-- WHAT YOU NEED TO DO --
Find and copy each line of the listing below that has the word "WordPress" in it.

Segment Start: DATA RECORDS

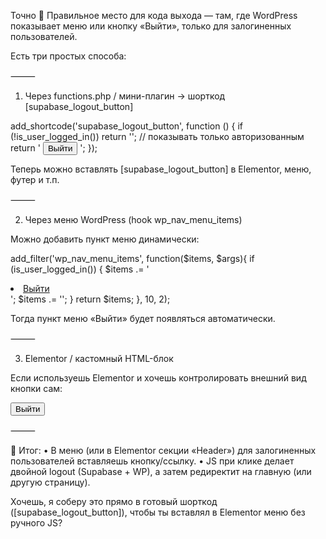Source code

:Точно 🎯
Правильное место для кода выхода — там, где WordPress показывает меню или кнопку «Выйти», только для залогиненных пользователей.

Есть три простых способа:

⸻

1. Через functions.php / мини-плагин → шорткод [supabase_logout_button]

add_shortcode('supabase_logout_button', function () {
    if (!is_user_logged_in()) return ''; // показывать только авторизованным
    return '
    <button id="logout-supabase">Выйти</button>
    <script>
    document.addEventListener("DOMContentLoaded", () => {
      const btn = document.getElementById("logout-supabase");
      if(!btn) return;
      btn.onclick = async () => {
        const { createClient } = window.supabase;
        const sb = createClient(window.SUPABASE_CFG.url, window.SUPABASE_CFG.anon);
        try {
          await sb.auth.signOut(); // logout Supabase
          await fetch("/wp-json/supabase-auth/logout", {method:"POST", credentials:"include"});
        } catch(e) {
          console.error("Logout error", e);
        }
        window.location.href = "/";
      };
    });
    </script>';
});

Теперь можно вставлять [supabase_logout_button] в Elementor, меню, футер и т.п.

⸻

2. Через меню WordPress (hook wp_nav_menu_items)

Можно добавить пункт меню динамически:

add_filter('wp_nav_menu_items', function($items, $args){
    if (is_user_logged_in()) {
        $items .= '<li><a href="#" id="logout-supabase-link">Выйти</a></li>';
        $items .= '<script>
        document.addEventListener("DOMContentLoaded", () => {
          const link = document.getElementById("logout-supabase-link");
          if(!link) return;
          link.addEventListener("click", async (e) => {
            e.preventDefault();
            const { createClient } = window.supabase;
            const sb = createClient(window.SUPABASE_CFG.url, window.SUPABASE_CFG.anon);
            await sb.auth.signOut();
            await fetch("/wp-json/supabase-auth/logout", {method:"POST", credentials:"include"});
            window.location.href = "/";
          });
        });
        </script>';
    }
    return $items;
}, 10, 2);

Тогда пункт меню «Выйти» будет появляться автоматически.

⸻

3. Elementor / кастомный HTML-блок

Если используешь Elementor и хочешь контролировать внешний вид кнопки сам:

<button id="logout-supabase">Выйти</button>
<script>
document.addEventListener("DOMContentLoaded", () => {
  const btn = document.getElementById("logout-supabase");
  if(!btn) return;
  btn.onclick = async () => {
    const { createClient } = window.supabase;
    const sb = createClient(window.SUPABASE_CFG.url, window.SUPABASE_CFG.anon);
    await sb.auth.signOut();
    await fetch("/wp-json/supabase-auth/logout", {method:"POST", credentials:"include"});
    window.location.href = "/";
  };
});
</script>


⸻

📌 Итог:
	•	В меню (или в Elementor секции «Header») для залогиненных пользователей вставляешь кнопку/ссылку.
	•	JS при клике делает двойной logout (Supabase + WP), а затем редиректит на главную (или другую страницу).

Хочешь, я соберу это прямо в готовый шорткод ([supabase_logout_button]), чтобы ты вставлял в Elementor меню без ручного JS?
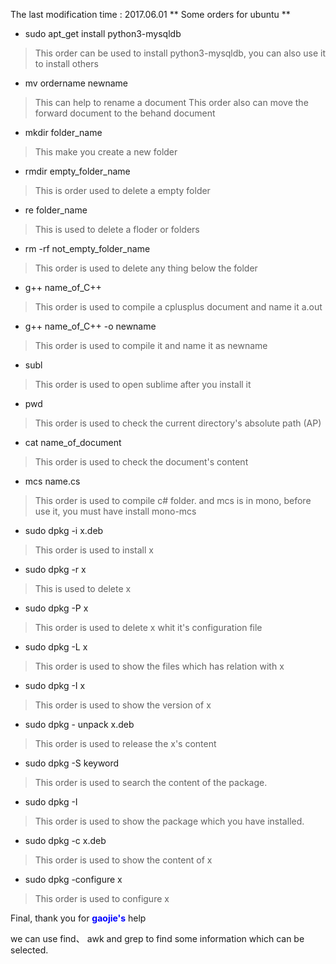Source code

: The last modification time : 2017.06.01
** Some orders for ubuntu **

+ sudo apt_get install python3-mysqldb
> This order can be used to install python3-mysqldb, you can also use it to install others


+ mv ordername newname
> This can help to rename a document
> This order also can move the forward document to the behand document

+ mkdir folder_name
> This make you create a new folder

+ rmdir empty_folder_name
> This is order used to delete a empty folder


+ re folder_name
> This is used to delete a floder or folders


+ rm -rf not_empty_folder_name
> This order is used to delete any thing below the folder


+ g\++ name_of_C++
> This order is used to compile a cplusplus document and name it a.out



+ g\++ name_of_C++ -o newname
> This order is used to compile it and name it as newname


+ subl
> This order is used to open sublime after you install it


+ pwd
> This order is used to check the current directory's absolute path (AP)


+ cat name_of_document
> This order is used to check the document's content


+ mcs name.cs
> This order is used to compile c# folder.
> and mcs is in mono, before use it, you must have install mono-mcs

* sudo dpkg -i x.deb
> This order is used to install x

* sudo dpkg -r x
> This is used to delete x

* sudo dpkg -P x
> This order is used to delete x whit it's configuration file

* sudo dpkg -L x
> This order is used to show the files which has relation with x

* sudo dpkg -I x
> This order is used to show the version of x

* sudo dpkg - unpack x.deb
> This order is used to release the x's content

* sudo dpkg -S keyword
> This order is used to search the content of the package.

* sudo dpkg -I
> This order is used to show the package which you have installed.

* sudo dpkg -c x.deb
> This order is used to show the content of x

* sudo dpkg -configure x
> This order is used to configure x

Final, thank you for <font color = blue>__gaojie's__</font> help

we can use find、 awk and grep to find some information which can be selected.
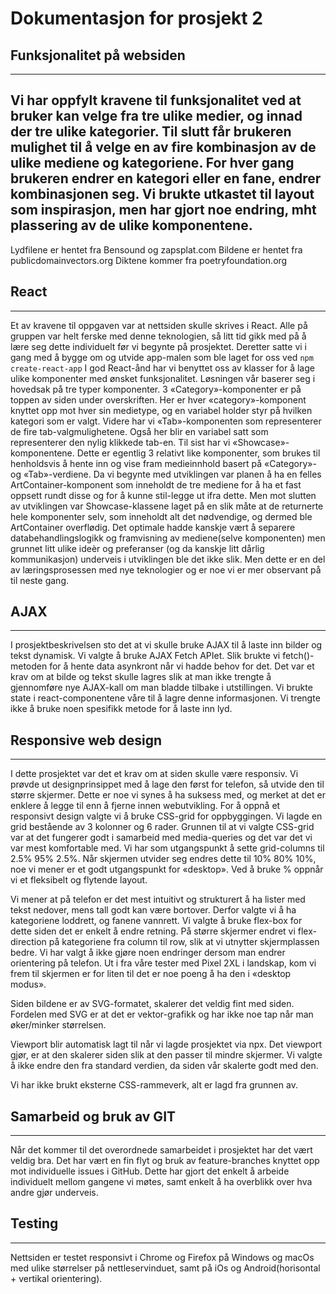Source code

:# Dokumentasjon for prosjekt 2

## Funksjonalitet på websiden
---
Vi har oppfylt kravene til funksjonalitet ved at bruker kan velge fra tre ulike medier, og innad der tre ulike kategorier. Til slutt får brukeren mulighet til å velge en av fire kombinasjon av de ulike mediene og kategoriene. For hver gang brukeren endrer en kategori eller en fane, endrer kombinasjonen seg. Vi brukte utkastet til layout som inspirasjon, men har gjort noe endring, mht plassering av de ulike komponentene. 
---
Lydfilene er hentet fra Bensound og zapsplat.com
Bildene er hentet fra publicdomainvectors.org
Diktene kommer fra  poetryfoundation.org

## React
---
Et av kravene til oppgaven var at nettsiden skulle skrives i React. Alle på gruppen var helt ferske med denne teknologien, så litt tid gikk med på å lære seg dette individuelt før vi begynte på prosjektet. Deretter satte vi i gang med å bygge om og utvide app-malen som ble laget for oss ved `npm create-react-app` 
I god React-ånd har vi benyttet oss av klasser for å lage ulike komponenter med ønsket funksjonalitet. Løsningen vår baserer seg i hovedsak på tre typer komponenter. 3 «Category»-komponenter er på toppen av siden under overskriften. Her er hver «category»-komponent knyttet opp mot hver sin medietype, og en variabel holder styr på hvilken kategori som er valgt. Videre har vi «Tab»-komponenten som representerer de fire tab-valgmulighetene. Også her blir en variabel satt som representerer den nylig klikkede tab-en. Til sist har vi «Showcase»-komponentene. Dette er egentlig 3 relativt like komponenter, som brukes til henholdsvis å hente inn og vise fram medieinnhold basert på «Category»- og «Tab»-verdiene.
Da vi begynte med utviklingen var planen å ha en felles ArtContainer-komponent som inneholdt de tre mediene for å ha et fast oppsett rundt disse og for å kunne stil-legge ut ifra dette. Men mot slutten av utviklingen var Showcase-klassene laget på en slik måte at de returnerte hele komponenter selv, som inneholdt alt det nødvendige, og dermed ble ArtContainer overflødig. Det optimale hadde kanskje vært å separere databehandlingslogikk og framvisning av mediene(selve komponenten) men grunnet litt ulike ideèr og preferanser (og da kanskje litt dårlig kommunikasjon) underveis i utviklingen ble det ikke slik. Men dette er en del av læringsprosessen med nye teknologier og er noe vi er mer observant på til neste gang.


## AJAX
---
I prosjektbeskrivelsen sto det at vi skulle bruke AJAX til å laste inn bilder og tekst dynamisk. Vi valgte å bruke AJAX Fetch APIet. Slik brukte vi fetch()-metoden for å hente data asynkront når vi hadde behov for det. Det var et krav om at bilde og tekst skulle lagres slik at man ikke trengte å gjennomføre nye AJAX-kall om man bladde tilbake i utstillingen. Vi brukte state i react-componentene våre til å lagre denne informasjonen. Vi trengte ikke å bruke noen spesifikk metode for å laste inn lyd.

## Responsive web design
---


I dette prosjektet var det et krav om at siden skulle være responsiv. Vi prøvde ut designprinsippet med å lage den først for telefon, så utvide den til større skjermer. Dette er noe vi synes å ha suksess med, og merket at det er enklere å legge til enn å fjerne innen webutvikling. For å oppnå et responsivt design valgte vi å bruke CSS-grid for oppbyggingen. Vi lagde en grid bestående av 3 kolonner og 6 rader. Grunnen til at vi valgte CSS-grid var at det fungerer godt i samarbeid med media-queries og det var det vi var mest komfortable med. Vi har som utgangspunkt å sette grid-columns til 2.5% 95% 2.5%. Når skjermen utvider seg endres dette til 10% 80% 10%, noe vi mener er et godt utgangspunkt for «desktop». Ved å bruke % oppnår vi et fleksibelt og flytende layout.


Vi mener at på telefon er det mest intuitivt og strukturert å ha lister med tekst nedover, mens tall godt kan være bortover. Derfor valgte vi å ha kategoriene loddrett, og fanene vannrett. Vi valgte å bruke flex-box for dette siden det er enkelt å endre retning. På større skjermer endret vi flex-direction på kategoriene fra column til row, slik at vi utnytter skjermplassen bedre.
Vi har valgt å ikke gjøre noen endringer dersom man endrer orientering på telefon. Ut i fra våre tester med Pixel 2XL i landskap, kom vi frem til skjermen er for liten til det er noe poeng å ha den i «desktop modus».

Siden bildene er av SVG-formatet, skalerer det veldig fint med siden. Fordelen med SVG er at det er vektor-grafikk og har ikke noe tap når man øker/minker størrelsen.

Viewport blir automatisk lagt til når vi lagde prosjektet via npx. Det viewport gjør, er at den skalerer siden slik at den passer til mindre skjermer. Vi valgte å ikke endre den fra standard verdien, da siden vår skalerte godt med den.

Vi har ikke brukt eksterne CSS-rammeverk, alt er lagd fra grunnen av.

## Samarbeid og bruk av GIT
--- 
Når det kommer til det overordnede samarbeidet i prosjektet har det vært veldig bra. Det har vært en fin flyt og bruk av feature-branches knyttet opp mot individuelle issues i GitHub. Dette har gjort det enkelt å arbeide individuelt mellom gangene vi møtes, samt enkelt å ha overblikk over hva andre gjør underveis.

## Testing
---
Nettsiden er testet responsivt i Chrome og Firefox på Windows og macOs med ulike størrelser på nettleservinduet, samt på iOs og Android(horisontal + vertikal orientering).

Segment End: DATA RECORDS
Segment Start: DATA RECORDS

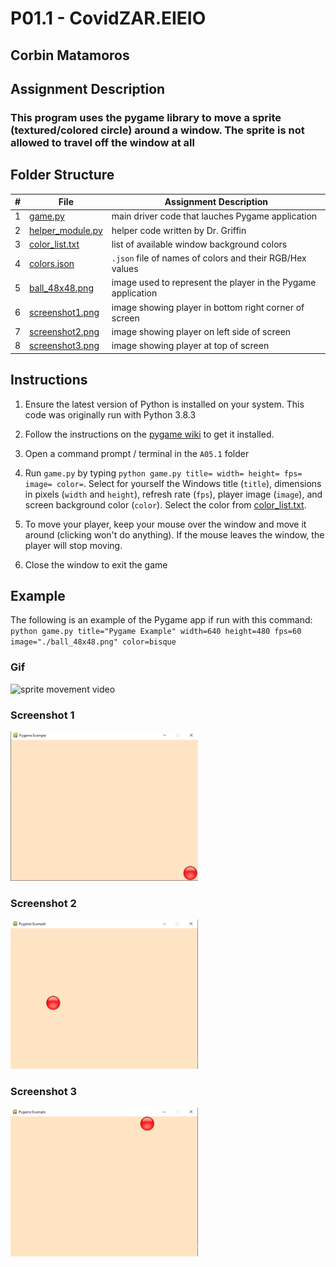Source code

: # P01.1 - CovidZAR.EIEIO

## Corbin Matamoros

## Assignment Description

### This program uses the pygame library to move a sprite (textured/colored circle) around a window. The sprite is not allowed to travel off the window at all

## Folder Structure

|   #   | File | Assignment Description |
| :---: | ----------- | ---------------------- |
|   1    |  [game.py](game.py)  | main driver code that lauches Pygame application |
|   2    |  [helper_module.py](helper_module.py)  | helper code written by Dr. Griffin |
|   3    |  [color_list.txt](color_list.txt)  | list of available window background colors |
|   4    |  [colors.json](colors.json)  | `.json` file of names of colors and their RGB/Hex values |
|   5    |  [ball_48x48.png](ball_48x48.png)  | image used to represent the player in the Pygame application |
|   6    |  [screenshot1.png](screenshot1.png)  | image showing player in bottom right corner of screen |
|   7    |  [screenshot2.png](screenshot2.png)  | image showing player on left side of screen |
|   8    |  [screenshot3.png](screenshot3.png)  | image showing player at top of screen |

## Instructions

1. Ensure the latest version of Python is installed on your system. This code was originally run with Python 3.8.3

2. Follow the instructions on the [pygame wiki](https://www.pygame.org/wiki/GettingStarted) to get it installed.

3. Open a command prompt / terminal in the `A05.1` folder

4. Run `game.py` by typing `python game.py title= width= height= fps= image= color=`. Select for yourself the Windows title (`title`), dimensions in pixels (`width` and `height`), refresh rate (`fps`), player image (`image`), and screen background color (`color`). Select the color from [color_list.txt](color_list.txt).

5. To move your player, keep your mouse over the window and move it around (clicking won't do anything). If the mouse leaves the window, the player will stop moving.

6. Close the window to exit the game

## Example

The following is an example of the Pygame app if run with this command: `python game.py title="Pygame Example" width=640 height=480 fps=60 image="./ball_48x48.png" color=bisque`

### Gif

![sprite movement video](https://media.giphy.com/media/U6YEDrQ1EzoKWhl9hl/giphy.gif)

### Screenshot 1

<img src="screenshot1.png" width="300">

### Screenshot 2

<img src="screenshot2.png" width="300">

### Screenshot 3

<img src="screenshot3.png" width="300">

Segment End: DATA RECORDS

-- TASK ANSWER --
Правильное место для кода выхода — там, где WordPress показывает меню или кнопку «Выйти», только для залогиненных пользователей.
2. Через меню WordPress (hook wp_nav_menu_items)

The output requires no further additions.